Often Utamaro’s women are nameless in print, but were readily recognizable beauties of their time. Often, these kanban musume or “poster beauties” create an atmosphere or capture a private moment. What is compelling about this particular work is the fluidity of the lines and simplicity of her form. As Utamaro’s okubi-e (big head) portraits revolutionized the bijin-ga genre, the line with which he formed these elegant beauties inspired artists and collectors internationally. Utamaro demonstrates his mastery of line in this image of a young woman. The portrait is simple in color pallet, but rich in visual texture. Utamaro delineates her delicately undone peach kimono through no more than a few elegant strokes. As the line oscillates in width, Utamaro conveys the thickness of the fabric and the subtle curvature of the kimono’s edge. The fine lines of her hair and nestled ornaments contrast the kimono.
Utamaro is one of the masters of woodblock printing. The scholar and artist Sekien served as Utamaro’s teacher until Seiken’s death in 1788. While the influence of Kiyonaga courses through his early prints, Utamaro’s unique style soon asserts itself. A prolific artist, he also produced illustrated books and paintings. Around 1791, he directed his focus to half portraits of women on their own, rather than the full-length, group designs that dominated the genre of bijin-ga (pictures of beautiful women). In 1804, he ran into legal trouble with the Tokugawa Shogunate for producing prints relating to a historical scene. The print depicted the 16th century ruler Hideyoshi with his wife and courtesans, entitled Hideyoshi and His Five Concubines. The work was deemed disrespectful and Utamaro was sentenced and imprisoned for a short time. Some believe that this broke his spirit, for he died in Edo two years later. Utamaro’s enormous popularity was not limited to Japan. He was one of the first ukiyo-e artists to be known in Europe and inspired many Western artists.
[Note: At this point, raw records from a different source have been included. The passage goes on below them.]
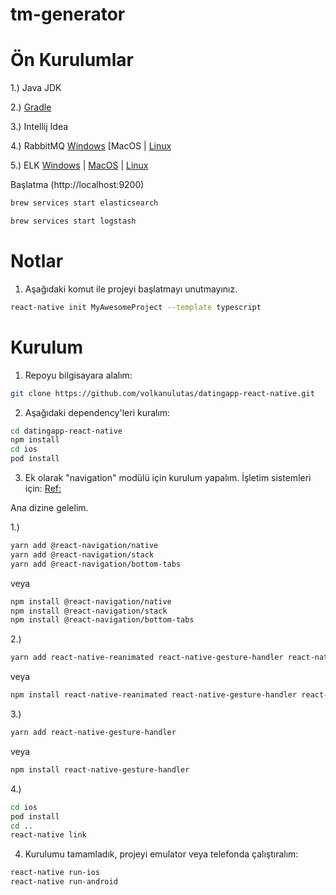 # tm-generator

# Ön Kurulumlar
1.) Java JDK

2.) [Gradle](https://gradle.org/install/)

3.) Intellij Idea

4.) RabbitMQ  [Windows]()  [MacOS[]() | [Linux]()

5.) ELK  [Windows]() | [MacOS](https://logz.io/blog/elk-mac/) | [Linux]()

Başlatma (http://localhost:9200)
```sh
brew services start elasticsearch
```
```sh
brew services start logstash
```

# Notlar
1. Aşağıdaki komut ile projeyi başlatmayı unutmayınız.

```sh
react-native init MyAwesomeProject --template typescript 
```

# Kurulum

1. Repoyu bilgisayara alalım:

```sh
git clone https://github.com/volkanulutas/datingapp-react-native.git
```

2. Aşağıdaki dependency'leri kuralım:

```sh
cd datingapp-react-native
npm install
cd ios
pod install 
```
3. Ek olarak "navigation" modülü için kurulum yapalım. İşletim sistemleri için: [Ref:](https://reactnavigation.org/docs/getting-started)

Ana dizine gelelim.

1.)

```sh
yarn add @react-navigation/native
yarn add @react-navigation/stack
yarn add @react-navigation/bottom-tabs
```

veya
```sh
npm install @react-navigation/native
npm install @react-navigation/stack
npm install @react-navigation/bottom-tabs
```

2.)

```sh
yarn add react-native-reanimated react-native-gesture-handler react-native-screens react-native-safe-area-context @react-native-community/masked-view
```
veya
```sh
npm install react-native-reanimated react-native-gesture-handler react-native-screens react-native-safe-area-context @react-native-community/masked-view
```
3.)

```sh
yarn add react-native-gesture-handler
```
veya
```sh
npm install react-native-gesture-handler
```
4.) 


```sh
cd ios
pod install
cd ..
react-native link
```
4. Kurulumu tamamladık, projeyi emulator veya telefonda çalıştıralım:

```sh
react-native run-ios
react-native run-android
```

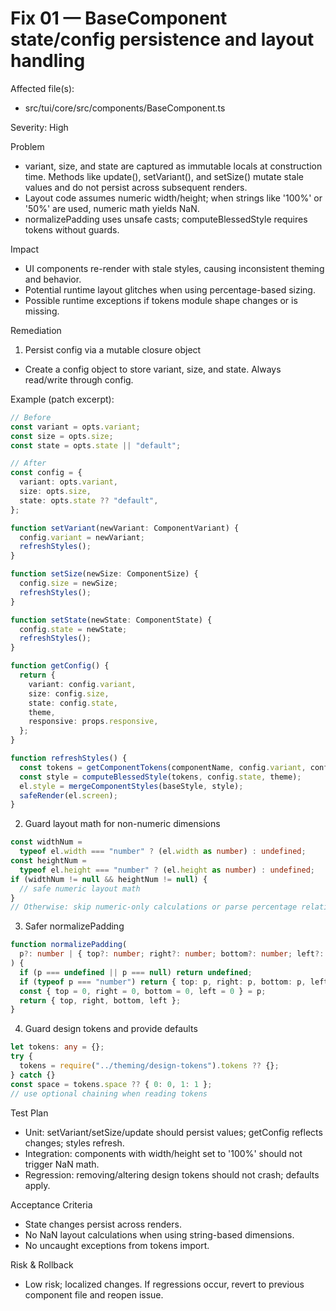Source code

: # Fix 01 — BaseComponent state/config persistence and layout handling

Affected file(s):

- src/tui/core/src/components/BaseComponent.ts

Severity: High

Problem

- variant, size, and state are captured as immutable locals at construction time. Methods like update(), setVariant(), and setSize() mutate stale values and do not persist across subsequent renders.
- Layout code assumes numeric width/height; when strings like '100%' or '50%' are used, numeric math yields NaN.
- normalizePadding uses unsafe casts; computeBlessedStyle requires tokens without guards.

Impact

- UI components re-render with stale styles, causing inconsistent theming and behavior.
- Potential runtime layout glitches when using percentage-based sizing.
- Possible runtime exceptions if tokens module shape changes or is missing.

Remediation

1. Persist config via a mutable closure object

- Create a config object to store variant, size, and state. Always read/write through config.

Example (patch excerpt):

```ts
// Before
const variant = opts.variant;
const size = opts.size;
const state = opts.state || "default";

// After
const config = {
  variant: opts.variant,
  size: opts.size,
  state: opts.state ?? "default",
};

function setVariant(newVariant: ComponentVariant) {
  config.variant = newVariant;
  refreshStyles();
}

function setSize(newSize: ComponentSize) {
  config.size = newSize;
  refreshStyles();
}

function setState(newState: ComponentState) {
  config.state = newState;
  refreshStyles();
}

function getConfig() {
  return {
    variant: config.variant,
    size: config.size,
    state: config.state,
    theme,
    responsive: props.responsive,
  };
}

function refreshStyles() {
  const tokens = getComponentTokens(componentName, config.variant, config.size);
  const style = computeBlessedStyle(tokens, config.state, theme);
  el.style = mergeComponentStyles(baseStyle, style);
  safeRender(el.screen);
}
```

2. Guard layout math for non-numeric dimensions

```ts
const widthNum =
  typeof el.width === "number" ? (el.width as number) : undefined;
const heightNum =
  typeof el.height === "number" ? (el.height as number) : undefined;
if (widthNum != null && heightNum != null) {
  // safe numeric layout math
}
// Otherwise: skip numeric-only calculations or parse percentage relative to parent if needed.
```

3. Safer normalizePadding

```ts
function normalizePadding(
  p?: number | { top?: number; right?: number; bottom?: number; left?: number },
) {
  if (p === undefined || p === null) return undefined;
  if (typeof p === "number") return { top: p, right: p, bottom: p, left: p };
  const { top = 0, right = 0, bottom = 0, left = 0 } = p;
  return { top, right, bottom, left };
}
```

4. Guard design tokens and provide defaults

```ts
let tokens: any = {};
try {
  tokens = require("../theming/design-tokens").tokens ?? {};
} catch {}
const space = tokens.space ?? { 0: 0, 1: 1 };
// use optional chaining when reading tokens
```

Test Plan

- Unit: setVariant/setSize/update should persist values; getConfig reflects changes; styles refresh.
- Integration: components with width/height set to '100%' should not trigger NaN math.
- Regression: removing/altering design tokens should not crash; defaults apply.

Acceptance Criteria

- State changes persist across renders.
- No NaN layout calculations when using string-based dimensions.
- No uncaught exceptions from tokens import.

Risk & Rollback

- Low risk; localized changes. If regressions occur, revert to previous component file and reopen issue.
Utamaro is especially known for his portraits of women, renowned for his ability to subtlety capture their private lives. From courtesans to mothers, he offered a behind-the-scenes understanding of Edo’s women. Slender and graceful, Utamaro’s women bear small features and delicate color. He also produced many okubi-e (big-head portraits). During the 19th century, Utamaro entranced Western artists with his designs. Mary Cassat was particularly taken by Utamaro’s work, exclaiming, “you who want to make color prints, you couldn’t imagine anything more beautiful.” 1
1. Mathews, Nancy Mowll. Mary Cassatt: A Life. New York: Villard, 1994. Print, 194.